Diritto al suicidio assistito: la sentenza della Consulta
La Corte costituzionale si pronuncia sui limiti e i diritti dei pazienti
La Consulta ha recentemente affrontato la questione del suicidio assistito, sollecitando il legislatore a intervenire in assenza di una legge specifica che regoli la materia. Attualmente, i requisiti per accedere al suicidio assistito rimangono quelli stabiliti dalla sentenza n. 242 del 2019, relativa al caso di Dj Fabo.
Secondo la sentenza depositata il 18 luglio, la Corte ha respinto le questioni di legittimità costituzionale sollevate dal Gip di Firenze sull’articolo 580 del codice penale, confermando i limiti stabiliti precedentemente. In particolare, si è pronunciata sul caso di Massimiliano, un toscano di 44 anni affetto da sclerosi multipla, che si è recato in Svizzera per il suicidio assistito poiché non dipendeva da trattamenti di sostegno vitale classici, ma era totalmente dipendente dall’assistenza di terze persone per sopravvivere.

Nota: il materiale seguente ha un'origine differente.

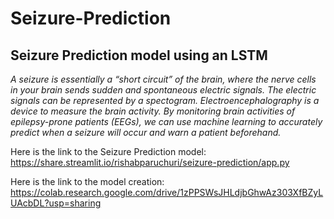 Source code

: # Seizure-Prediction
## Seizure Prediction model using an LSTM


*A seizure is essentially a “short circuit” of the brain, where the nerve cells in your brain sends sudden and spontaneous electric signals. The electric signals can be represented by a spectogram. Electroencephalography is a device to measure the brain activity. By monitoring brain activities of epilepsy-prone patients (EEGs), we can use machine learning to accurately predict when a seizure will occur and warn a patient beforehand.*

Here is the link to the Seizure Prediction model:
https://share.streamlit.io/rishabparuchuri/seizure-prediction/app.py

Here is the link to the model creation: https://colab.research.google.com/drive/1zPPSWsJHLdjbGhwAz303XfBZyLUAcbDL?usp=sharing
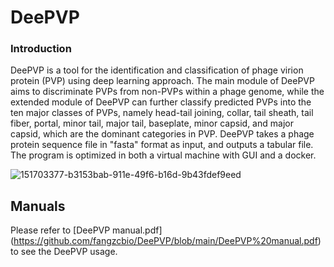 DeePVP
==============

### Introduction

DeePVP is a tool for the identification and classification of phage virion protein (PVP) using deep learning approach. The main module of DeePVP aims to discriminate PVPs from non-PVPs within a phage genome, while the extended module of DeePVP can further classify predicted PVPs into the ten major classes of PVPs, namely head-tail joining, collar, tail sheath, tail fiber, portal, minor tail, major tail, baseplate, minor capsid, and major capsid, which are the dominant categories in PVP. DeePVP takes a phage protein sequence file in "fasta" format as input, and outputs a tabular file. The program is optimized in both a virtual machine with GUI and a docker.

![151703377-b3153bab-911e-49f6-b16d-9b43fdef9eed](https://user-images.githubusercontent.com/107048586/172389231-10ce628c-e167-4f22-be2e-235128063fe3.png)

Manuals
-------

Please refer to [DeePVP manual.pdf] (https://github.com/fangzcbio/DeePVP/blob/main/DeePVP%20manual.pdf) to see the DeePVP usage.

La sentenza ha chiarito che il concetto di trattamenti di sostegno vitale deve essere interpretato in conformità alla sentenza del 2019, che riconosce al paziente il diritto fondamentale di rifiutare qualsiasi trattamento sanitario praticato sul proprio corpo. Questo include anche procedure come l’evacuazione manuale o l’inserimento di cateteri, che se interrotte possono portare alla morte del paziente in breve tempo.
Inoltre, la Corte ha sottolineato che non vi è differenza tra un paziente già sottoposto a trattamenti di sostegno vitale e uno che ne ha bisogno ma non vi è ancora sottoposto. Entrambi hanno il diritto di rifiutare il trattamento e quindi di accedere al suicidio assistito, come stabilito dalla sentenza del 2019.